Background

SAFR can be used to measure attention span or gaze duration of people in the camera view.  It does this by reporting when people are looking directly at the camera or within some angle away from the camera in any direction.  It is assumed that the camera is co-located with some object for which measuring gaze or attention span is of interest such as digital signage. 


SAFR face orientation measures

SAFR has two measures of face orientation - both relative to the line of sight from the persons face to the camera lens.  They are:

  1. Pitch, roll and yaw - SAFR can report the angle that the face deviates from the line of sight to the camera in three different planes:
    • Pitch: Vertical angle above or below the direct line of sight to the camera
    • Yaw: Horizontal angle left or right of the direct line of sight to the camera
    • Roll: Rotational angle clockwise or counterclockwise to the camera
  2. Center Pose (A.k.a. Center Pose Quality or CPQ) - A measure how directly a person is looking at the camera as a single easy to use number.  Center pose combines the three measures of pitch, yay and roll into a single easy to use metric from 0 (looking away from camera) to 1 (looking directly towards camrea)


Where to find face orientation

The ability for SAFR to report these values is an advanced feature.  It is available in the following ways:


SAFR Desktop Recognition Details

If you enable "Recognition Details" in the View menu of the SAFR Desktop application, you will see a list of faces wtih metrics printed for each in the bottom panel.  This information is very useful in troubleshooting and tuning Facial Recognition.


You can read off the following from above overlay text:

  • Q - Center pose quality.  From 0-1. Any value <0.7 suggests not looking at camera
  • Y - Yaw.  From 0-1.  Negative values face is looking left.  Positive means face is to right.
  • P - Pitch.  Same but - is down / + is up
  • R - Roll.  Same but "-" is counterclockwise / "+" is clockwise

Other values are S (Sharpness), C (Contrast), O (Occlusion) and in upper right are width x height.


?For mapping of angles to values for center pose, yaw, pitch and roll see Face Angles.


SAFR Event JSON data

While note exposed in the Events window, you can find Direct Gaze Duration, a measure of how long the subject was looking at the screen.  The direct gaze duration is controlled by "Direct gaze duration" setting in Recognition Preferences (recognizer.minimum-center-pose-direct-gaze in VIRGO or SDK) as shown below.

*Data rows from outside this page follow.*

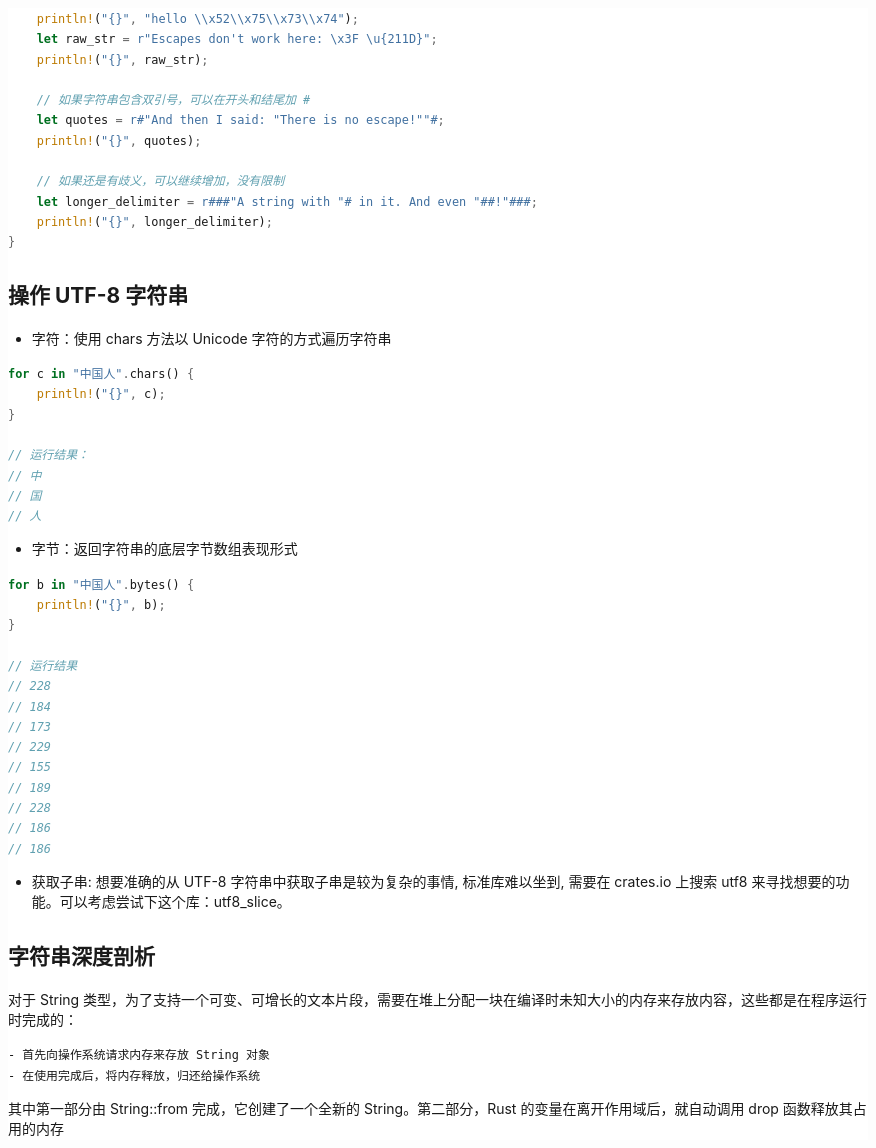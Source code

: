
 ```rust
    println!("{}", "hello \\x52\\x75\\x73\\x74");
    let raw_str = r"Escapes don't work here: \x3F \u{211D}";
    println!("{}", raw_str);

    // 如果字符串包含双引号，可以在开头和结尾加 #
    let quotes = r#"And then I said: "There is no escape!""#;
    println!("{}", quotes);

    // 如果还是有歧义，可以继续增加，没有限制
    let longer_delimiter = r###"A string with "# in it. And even "##!"###;
    println!("{}", longer_delimiter);
}
```

## 操作 UTF-8 字符串
- 字符：使用 chars 方法以 Unicode 字符的方式遍历字符串
```rust
for c in "中国人".chars() {
    println!("{}", c);
}

// 运行结果：
// 中
// 国
// 人
```
- 字节：返回字符串的底层字节数组表现形式
```rust
for b in "中国人".bytes() {
    println!("{}", b);
}

// 运行结果
// 228
// 184
// 173
// 229
// 155
// 189
// 228
// 186
// 186
```
- 获取子串: 想要准确的从 UTF-8 字符串中获取子串是较为复杂的事情, 标准库难以坐到, 需要在 crates.io 上搜索 utf8 来寻找想要的功能。可以考虑尝试下这个库：utf8_slice。

## 字符串深度剖析
对于 String 类型，为了支持一个可变、可增长的文本片段，需要在堆上分配一块在编译时未知大小的内存来存放内容，这些都是在程序运行时完成的：

    - 首先向操作系统请求内存来存放 String 对象
    - 在使用完成后，将内存释放，归还给操作系统

其中第一部分由 String::from 完成，它创建了一个全新的 String。第二部分，Rust 的变量在离开作用域后，就自动调用 drop 函数释放其占用的内存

The default value of 0.7 represents subjects looking approximately 20° in any direction from center line.


The direct gaze duration is reported in raw event data.  It can be obtained along with overall event duration.  Events are exposed thru a REST API and delivered in JSON format.  Following shows an event with a select subset of records including direct gaze duration and total event duration:

Sample Event Jin SON data

    {
        "eventId": "e146244d-ec68-4034-8065-488ab77cd7e3",
        "siteId": "Branch0245",
        "sourceId": "CustomerService",
        "date": 1605926724476,
        "startTime": 1605926719616,
        "endTime": 1605926727819,
        "age": 47.0,
        "gender": "male",
        "maxSentiment": 0.08132152,
        "minSentiment": 0.08132152,
        "avgSentiment": 0.08132152,
        "directGazeDuration": 8203,
       ...
}

The duration is derived from the start and end times.  Times are in EPOCH milliseconds format.

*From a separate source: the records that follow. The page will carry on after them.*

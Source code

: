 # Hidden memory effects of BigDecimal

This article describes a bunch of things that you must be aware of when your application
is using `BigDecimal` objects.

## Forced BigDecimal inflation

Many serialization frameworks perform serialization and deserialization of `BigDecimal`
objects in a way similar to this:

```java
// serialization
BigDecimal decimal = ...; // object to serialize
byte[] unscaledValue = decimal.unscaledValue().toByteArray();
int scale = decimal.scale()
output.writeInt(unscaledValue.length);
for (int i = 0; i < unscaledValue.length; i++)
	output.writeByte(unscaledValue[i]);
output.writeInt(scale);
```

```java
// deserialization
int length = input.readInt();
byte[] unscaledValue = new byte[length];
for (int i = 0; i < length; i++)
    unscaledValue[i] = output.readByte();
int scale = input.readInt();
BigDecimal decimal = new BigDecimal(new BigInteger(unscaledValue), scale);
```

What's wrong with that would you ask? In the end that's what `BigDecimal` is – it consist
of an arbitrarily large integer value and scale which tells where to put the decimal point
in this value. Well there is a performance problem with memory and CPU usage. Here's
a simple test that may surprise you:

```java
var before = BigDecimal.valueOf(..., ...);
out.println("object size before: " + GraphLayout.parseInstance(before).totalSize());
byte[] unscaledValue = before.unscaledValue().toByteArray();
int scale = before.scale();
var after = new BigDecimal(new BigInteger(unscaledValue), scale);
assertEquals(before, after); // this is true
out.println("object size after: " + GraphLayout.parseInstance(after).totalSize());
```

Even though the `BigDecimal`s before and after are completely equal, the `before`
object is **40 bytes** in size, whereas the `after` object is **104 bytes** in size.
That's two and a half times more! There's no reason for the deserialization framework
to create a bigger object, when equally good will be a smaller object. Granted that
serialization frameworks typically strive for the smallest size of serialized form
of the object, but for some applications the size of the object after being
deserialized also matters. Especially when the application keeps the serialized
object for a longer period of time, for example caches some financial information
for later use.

The above event has an end time so the subject has left the view of the camera.  You can also get events in realtime if you are interested in taking action while a subject is still in view of the camera.   This is done by configuring SAFR to resend events at configurable intervals using the "Update in-progress event attributes (reporter.update-images in VIRGO or SDK)


Update events will have same data but there will not be an end time included.  The date attribute will indicate the current time of the event.


SDK

SAFR offers 2 SDKs (See SAFR SDK Documentation).  Both SDKs (SAFR SDK or the Embedded SDK) offer frame by frame reporting of center pose, yaw, pitch and roll.  With each frame of video SAFR detects all faces and reports the center pose, yaw, pitch and roll for each face.  The developer is then responsible for accumulating the data in ways that are useful.  For example, one could keep a running total of the attention in the last 60 second if developing an online learning application that wanted to alert a student if they were not paying attention.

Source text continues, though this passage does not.